Illuminati Conspiracy Archive

The Other Secret Jews

A new book explores the rich history of Turkey’s Dönme, Sephardic Jews who converted to Islam in the 1600s

Adam Kirsch - Jan 12, 2010

[...] a small group of Sephardic Jews, many of them descended from conversos, did not think that Zevi’s apostasy invalidated his mission. On the contrary, they decided to follow him by converting to Islam themselves, while continuing to believe in their messiah and follow his commandments. This group, totaling about 300 families, became known in Turkish as Dönme, “converts,” though they referred to themselves in Hebrew as Ma’aminim, “believers.” By the 1680s, the Dönme had congregated in Salonika, the cosmopolitan and majority-Jewish city in Ottoman Greece. For the next 250 years, they would lead an independent communal life—intermarrying, doing business together, maintaining their own shrines, and handing down their secret traditions.

In The Dönme: Jewish Converts, Muslim Revolutionaries, and Secular Turks, Marc David Baer has produced the first scholarly study of this group. That it is a scholarly work, limited in its scope and sticking closely to written archives, is something that Baer insists on, and with good reason. For while the Spanish conversos are now seen as an interesting historical phenomenon, and it is even rather fashionable to claim converso ancestry, Turkey is still a part of the world where the anti-Semitic imagination runs wild.

And because the Dönme played an outsize role at key moments in modern Turkish history, the myth of their secret Jewish power has itself become powerful. As Baer writes in his introduction, there have recently been bestselling books in Turkey claiming that everyone from the current prime minister, the religious Muslim Recep Tayyip Erdogan, to Mustafa Kemal Ataturk, the revered founder of modern secular Turkey, are secretly Jewish. “Ghost Jews haunt the Turkish popular imagination,” as Baer puts it.

This makes it a delicate matter to write about the Dönme.

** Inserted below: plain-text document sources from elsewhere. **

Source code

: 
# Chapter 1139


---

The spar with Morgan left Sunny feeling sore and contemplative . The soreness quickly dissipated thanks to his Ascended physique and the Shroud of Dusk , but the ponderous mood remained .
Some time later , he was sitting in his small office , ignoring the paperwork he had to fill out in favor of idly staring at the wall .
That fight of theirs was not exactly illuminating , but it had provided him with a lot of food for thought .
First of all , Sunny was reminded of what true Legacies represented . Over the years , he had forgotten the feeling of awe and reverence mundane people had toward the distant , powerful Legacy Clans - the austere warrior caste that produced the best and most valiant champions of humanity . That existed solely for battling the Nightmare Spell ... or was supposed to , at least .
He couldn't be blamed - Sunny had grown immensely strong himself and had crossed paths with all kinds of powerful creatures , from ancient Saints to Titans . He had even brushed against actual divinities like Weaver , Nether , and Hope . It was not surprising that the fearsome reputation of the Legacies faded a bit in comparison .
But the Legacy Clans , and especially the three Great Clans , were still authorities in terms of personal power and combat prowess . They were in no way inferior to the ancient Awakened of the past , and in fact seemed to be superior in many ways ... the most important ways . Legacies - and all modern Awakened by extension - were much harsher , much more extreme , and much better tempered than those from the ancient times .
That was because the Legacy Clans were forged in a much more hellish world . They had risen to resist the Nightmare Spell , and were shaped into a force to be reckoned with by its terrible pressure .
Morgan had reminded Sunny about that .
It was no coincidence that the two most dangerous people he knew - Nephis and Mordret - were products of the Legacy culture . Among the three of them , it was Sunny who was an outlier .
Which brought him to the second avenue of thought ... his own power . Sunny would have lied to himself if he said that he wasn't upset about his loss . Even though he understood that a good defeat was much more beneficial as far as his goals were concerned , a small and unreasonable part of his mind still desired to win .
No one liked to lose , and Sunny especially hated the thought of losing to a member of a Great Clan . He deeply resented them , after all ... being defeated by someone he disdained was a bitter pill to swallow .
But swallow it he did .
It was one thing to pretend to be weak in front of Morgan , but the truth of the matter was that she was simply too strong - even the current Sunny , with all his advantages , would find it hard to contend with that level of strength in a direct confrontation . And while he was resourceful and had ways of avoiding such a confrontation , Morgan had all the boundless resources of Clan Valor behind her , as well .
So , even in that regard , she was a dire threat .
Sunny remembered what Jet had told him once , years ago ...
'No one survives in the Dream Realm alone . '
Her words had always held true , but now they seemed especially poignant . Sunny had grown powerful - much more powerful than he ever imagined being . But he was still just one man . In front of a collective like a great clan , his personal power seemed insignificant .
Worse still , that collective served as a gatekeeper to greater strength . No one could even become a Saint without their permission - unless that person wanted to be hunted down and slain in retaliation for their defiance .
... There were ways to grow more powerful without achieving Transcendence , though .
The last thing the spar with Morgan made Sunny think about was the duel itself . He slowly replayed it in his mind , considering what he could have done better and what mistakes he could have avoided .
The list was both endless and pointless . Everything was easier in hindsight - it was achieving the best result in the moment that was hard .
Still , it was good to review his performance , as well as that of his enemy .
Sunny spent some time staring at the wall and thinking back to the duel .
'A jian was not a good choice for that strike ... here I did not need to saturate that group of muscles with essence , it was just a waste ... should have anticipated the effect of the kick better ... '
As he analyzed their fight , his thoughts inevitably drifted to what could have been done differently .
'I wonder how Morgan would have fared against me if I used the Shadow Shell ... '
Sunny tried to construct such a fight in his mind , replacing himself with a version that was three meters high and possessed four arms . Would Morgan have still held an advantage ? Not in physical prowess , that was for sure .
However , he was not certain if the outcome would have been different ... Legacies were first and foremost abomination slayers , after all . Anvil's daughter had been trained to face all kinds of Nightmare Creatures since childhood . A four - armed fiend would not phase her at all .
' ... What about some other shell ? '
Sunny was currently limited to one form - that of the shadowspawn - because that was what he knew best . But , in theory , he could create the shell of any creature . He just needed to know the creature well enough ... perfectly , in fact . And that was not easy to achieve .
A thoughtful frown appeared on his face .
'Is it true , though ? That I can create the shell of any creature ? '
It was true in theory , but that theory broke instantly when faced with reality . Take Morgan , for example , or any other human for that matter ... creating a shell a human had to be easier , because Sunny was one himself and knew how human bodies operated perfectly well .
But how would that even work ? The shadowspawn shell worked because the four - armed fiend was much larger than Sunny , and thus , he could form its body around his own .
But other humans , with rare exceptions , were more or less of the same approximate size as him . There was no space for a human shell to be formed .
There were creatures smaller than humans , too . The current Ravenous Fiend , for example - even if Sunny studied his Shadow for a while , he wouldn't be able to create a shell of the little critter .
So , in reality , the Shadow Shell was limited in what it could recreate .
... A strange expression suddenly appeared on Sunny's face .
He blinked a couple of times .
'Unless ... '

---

In fact, Baer says, most of the descendants of Dönme whom he interviewed for the book asked him not to use their names. “Although many believe conspiracy theories about the Dönme,” Baer writes, “very few know the real character and history of the group.” His book, perhaps deliberately, will not raise the profile of the Dönme very much. Not only is it an academic book, published by Stanford University Press, but Baer says very little about the origin of the Dönme, or about their religious beliefs and practices—matters that many Jewish readers would be curious about.